劉海霞 畢亮杰
摘要:意思自治是合同法中最普遍、最重要的概念原則之一,該原則把充分尊重當事人意思自由作為制度的圭臬,是合同法的“私”品格的最集中體現。對價制度存在和發展于英美法系,被封為英美合同法的“理論與規則之王”,其之所以能在英美合同法中經久不衰,必然與合同法的靈魂—意思自治原則有著深刻的聯系。從對價制度的起源和制度設計等方面分析其對意思自治原則的促進作用,同時,由此闡釋對價制度對中國合同法的些許啟示。
關鍵詞:對價制度;意思自治;促進作用;啟示
中圖分類號:D92文獻標志碼:A文章編號:1673-291X(2012)18-0101-02
一、對價制度
對價是英美合同法中的專業術語,其最早起源于英國,歷經百年而不衰,時至今日仍對現代合同法中起到舉足輕重的作用。美國著名學者吉爾默曾稱:對價是合同法這架龐大機器的平衡輪。其最大的貢獻就是以其形式性和客觀性的方式解釋了合同具有強制執行力的原因,成為貫穿于英美合同法中關于合同成立、合同生效、合同履行、合同救濟以及違約責任承擔等各個方面的基礎制度。雖然隨著社會的發展,該制度通過“獲益—受損”、“對價交易”、“禁止反言”等理論的補充逐步走向完善,在形式上具有證據、警示和引導的功能,并在維護意思自治和實現社會正義等方面具有重要的實質性意義。
二、意思自治
意思自治即當事人有權依其自我意志作出自由選擇,其主旨則是當事人意志決定論。意思自治建立在個人利益最大化的理性人假設基礎之上,不僅是對人作為私法主體的尊重,而且也是保證社會進步的源動力。在合同法領域,契約自由是意思自治最主要的體現,當事人的自我意志是約束其契約關系的準則,當事人可以自主決定是否訂約,自主選擇合同的對象、形式、內容等事宜,嚴格維護私人自治的界限,體現私法的最高理念。
三、對價制度促進意思自治原則的實現
從制度產生的背景以及本身的內容特點等方面決定了,“實質上,不僅私法自治原則可以為對價原則提供實質正當性的基礎,對價原則也同樣有著促進當事人私法自治的實質功能”[1]。本文將從以下幾個方面分別論述對價制度對于意思自治的積極作用。

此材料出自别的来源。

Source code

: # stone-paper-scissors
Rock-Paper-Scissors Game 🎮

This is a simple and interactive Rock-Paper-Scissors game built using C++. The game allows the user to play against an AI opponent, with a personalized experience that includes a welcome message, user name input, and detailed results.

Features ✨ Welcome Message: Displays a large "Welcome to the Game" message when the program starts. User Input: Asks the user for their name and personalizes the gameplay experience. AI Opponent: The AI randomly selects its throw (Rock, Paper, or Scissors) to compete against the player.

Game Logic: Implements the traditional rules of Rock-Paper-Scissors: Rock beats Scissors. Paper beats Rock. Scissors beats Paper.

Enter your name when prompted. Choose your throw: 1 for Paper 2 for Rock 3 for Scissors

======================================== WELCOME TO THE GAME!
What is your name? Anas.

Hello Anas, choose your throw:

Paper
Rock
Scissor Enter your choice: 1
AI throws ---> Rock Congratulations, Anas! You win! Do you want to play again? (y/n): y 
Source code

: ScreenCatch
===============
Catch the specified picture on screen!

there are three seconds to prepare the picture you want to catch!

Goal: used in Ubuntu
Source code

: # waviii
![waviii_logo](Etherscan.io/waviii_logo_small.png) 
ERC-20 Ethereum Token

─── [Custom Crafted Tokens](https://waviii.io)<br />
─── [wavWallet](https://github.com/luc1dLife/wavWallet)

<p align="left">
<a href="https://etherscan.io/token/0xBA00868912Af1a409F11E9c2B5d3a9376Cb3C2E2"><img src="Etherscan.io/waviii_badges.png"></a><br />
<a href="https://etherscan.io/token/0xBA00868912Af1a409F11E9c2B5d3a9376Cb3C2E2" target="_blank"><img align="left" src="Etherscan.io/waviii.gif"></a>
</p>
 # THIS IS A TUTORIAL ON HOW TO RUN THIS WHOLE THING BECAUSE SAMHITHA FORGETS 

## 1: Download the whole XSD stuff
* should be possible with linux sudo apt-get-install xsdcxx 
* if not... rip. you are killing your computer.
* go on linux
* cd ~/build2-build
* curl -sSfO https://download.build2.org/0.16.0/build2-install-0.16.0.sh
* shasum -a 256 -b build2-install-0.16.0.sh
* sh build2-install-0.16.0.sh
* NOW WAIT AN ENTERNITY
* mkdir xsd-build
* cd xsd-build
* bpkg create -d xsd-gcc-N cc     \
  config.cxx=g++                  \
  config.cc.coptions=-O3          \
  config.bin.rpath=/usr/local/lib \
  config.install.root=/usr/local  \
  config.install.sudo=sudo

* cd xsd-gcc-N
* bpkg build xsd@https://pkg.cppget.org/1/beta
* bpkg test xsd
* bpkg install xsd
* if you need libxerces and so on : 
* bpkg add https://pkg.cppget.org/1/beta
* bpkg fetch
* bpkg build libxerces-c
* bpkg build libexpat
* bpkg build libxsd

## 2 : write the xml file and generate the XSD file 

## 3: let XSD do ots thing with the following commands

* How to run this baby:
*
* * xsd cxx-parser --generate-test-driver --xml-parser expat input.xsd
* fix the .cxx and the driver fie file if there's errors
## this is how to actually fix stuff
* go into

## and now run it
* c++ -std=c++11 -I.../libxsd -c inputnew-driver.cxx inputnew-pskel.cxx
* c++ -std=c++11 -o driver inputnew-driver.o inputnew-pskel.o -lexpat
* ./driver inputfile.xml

1.從起源上看,英美合同法的對價原則與意思自治原則并非天然的對立物,其實,英美法早期把對價作為判斷合同是否可強制執行的判斷標準,其本意就在于保護當事人的意思自治,擴大當事人意志的可執行度。因為在近代之前的英國,合同是否有效不取決于雙方當事人的合意而是法律所劃分的形式,煩瑣的蓋印契約不僅有違商業行為簡便快捷的特點,而且使大量的非正式的代履行契約得不到法律的救濟。為了通過確定某種的標準來排除國家的高度控制的干預行為,擴大私法領域中的當事人自治,英國法院最早引入對價,作為使這類非正式的契約違約損害賠償具有可訴性的依據。對此,豪茲沃斯(Holdsworth)也認為,“對價是一個程序性要件,它表明違約損害賠償訴權這種訴訟賴以成立的各種條件以及那些僅能通過這種訴訟而被強制執行的效力賴以確立的先決條件。”[2]這樣,以對價為判斷依據,明確和相對固定了合同執行標準,擴大了法律對合同救濟的范圍,一定程度上抵制了國家強行抑制的干預,使當事人的意志自由得到很好的實現。正如法恩思沃斯所言,“對價原則的正式而確定是在人們保護合同自由的強烈要求之下逐步發展出來的”[3]。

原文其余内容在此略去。